Un confronto con il Pd in vista delle Comunali 2021? “Sì, va bene, però non solo con i dem, ma con tutta la sinistra”, chiede Max Bugani, veterano del M5S, capo-staff della sindaca di Roma, Virginia Raggi. Il quale però ha molto da eccepire, innanzitutto sui mancati accordi nelle Regioni: “Le alleanze non si fanno per abbattere un avversario, ma per costruire qualcosa”.
Sul Fatto Luigi Di Maio ha proposto un tavolo nazionale con il Pd per le Comunali del 2021. E ministri come Stefano Patuanelli e Federico D’Incà hanno sostenuto che la direzione è quella, verso accordi stabili con i dem. Condivide?
Mi dispiace che gli Stati generali del Movimento si stiano facendo solo sui giornali e non in un momento di confronto che io ho chiesto da un anno e mezzo. Andrebbero consultati gli iscritti e i portavoce sui territori. La politica seria non si fa così.
I processi politici si avviano anche in questo modo, con interventi pubblici.
Ogni giorno gli iscritti del M5S leggono cose diverse, e sono esclusi dal dibattito. Non vorrei che alcuni al vertice si fossero illusi che quel 33 per cento preso alle Politiche fosse merito loro: se abbiamo preso tutti quei voti è per il lavoro fatto in tanti anni sui territori.
In queste Regionali Pd e M5S andranno assieme solo in Liguria. Non si poteva fare di più, tutti?
Chiedere alla nostra candidata in Puglia Antonella Laricchia di fare un passo indietro a due giorni dalla chiusura delle liste è stato demenziale. Io chiedevo un confronto da oltre un anno proprio per evitare situazioni di questo tipo. E comunque anche in Liguria il nostro candidato Ferruccio Sansa è stato indebolito sin dall’inizio, con dichiarazioni contro di lui.
Perché?
Perché attualmente nel M5S si vive alla giornata, pensando all’immediata convenienza. Ma la politica non è improvvisazione. Bisogna lavorare a programmi, a candidati incensurati e ad accordi sulla trasparenza dei finanziatori, coinvolgendo tutta la sinistra. Penso anche a Pier Luigi Bersani, per esempio.
Perché questo scenario?
Su questa situazione incide anche il fatto che Beppe Grillo è distante.
È poco presente per disamore o stanchezza?
Non lo so, e non voglio neppure abbozzare una risposta. C’è già troppa gente che tenta di sfruttare i silenzi di Beppe.
Teme che nel tavolo con il Pd possa tornare in gioco anche Roma?
Gli iscritti del M5S hanno già promosso Virginia Raggi. Di Maio e Zingaretti non possono pensare di chiudersi in una stanza e decidere. Andranno sempre consultati i territori, anche per gli altri Comuni.
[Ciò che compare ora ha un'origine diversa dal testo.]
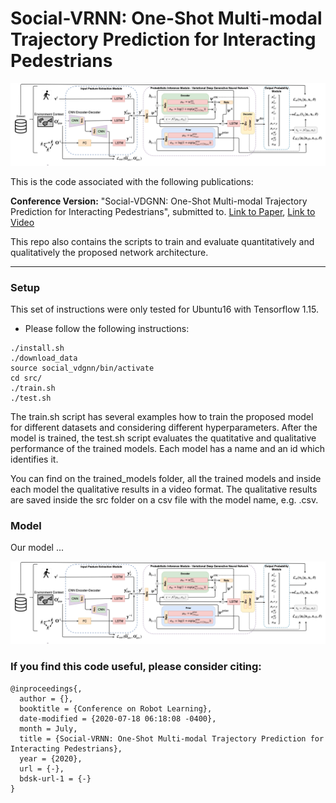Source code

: # Social-VRNN: One-Shot Multi-modal Trajectory Prediction for Interacting Pedestrians

<img src="docs/imgs/multimodal_network_vrnn.png">

This is the code associated with the following publications:

**Conference Version:** "Social-VDGNN: One-Shot Multi-modal Trajectory Prediction for Interacting Pedestrians", submitted to. [Link to Paper](-), [Link to Video](https://www.youtube.com/watch?v=XHoXkWLhwYQ)

This repo also contains the scripts to train and evaluate quantitatively and qualitatively the proposed network architecture.

---

### Setup

This set of instructions were only tested for Ubuntu16 with Tensorflow 1.15.
* Please follow the following instructions:
```
./install.sh
./download_data
source social_vdgnn/bin/activate
cd src/
./train.sh
./test.sh
```
The train.sh script has several examples how to train the proposed model for different datasets and considering different hyperparameters. After the model is trained, the test.sh script evaluates the quatitative and qualitative performance of the trained models. Each model has a name and an id which identifies it.

You can find on the trained_models folder, all the trained models and inside each model the qualitative results in a video format. The qualitative results are saved inside the src folder on a csv file with the model name, e.g. <Model name>.csv.  
### Model
Our model ...

<img src="docs/imgs/multimodal_network_vrnn.png" alt="Agents spelling ``CADRL''">

### If you find this code useful, please consider citing:

```
@inproceedings{,
  author = {},
  booktitle = {Conference on Robot Learning},
  date-modified = {2020-07-18 06:18:08 -0400},
  month = July,
  title = {Social-VRNN: One-Shot Multi-modal Trajectory Prediction for Interacting Pedestrians},
  year = {2020},
  url = {-},
  bdsk-url-1 = {-}
}
```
Il Messaggero ha scritto di un possibile sottosegretario ad hoc per Roma Capitale e la sindaca Raggi ha risposto: “No, piuttosto mi diano i poteri speciali”.
Il sottosegretario per Roma è già lei, Virginia, che sta facendo miracoli in una città dove prima mangiavano in tanti. Roma Capitale ha diritto a poteri speciali.
Lei parteciperà alla Festa dell’Unità a Bologna?
Sì, il 6 settembre. Con me ci saranno la vicepresidente regionale dell’Emilia-Romagna Elly Schlein, il segretario del Pd di Bologna Luigi Tosiani e la sindaca di San Lazzaro Isabella Conti (Iv).
Dicono che lei pensi di candidarsi come sindaco…
Proprio no. Dialogo da tempo con il governatore dell’Emilia-Romagna Bonaccini e il mio obiettivo è capire se si può costruire qualcosa di solido e credibile per la città. Ma non certo in un’ottica personale.
Lei è vicino ad Alessandro Di Battista. Vuole candidarsi come capo politico?
Non so se voglia farlo. Penso che prima di rimettersi in gioco voglia vederci più chiaro, capire come stanno le cose.
Il M5S rischia una scissione?
Ogni giorno perso senza fare gli Stati generali perdiamo pezzi. Se non ci sbrighiamo il rischio vero, più che di una scissione, sarà quello di restare in pochi.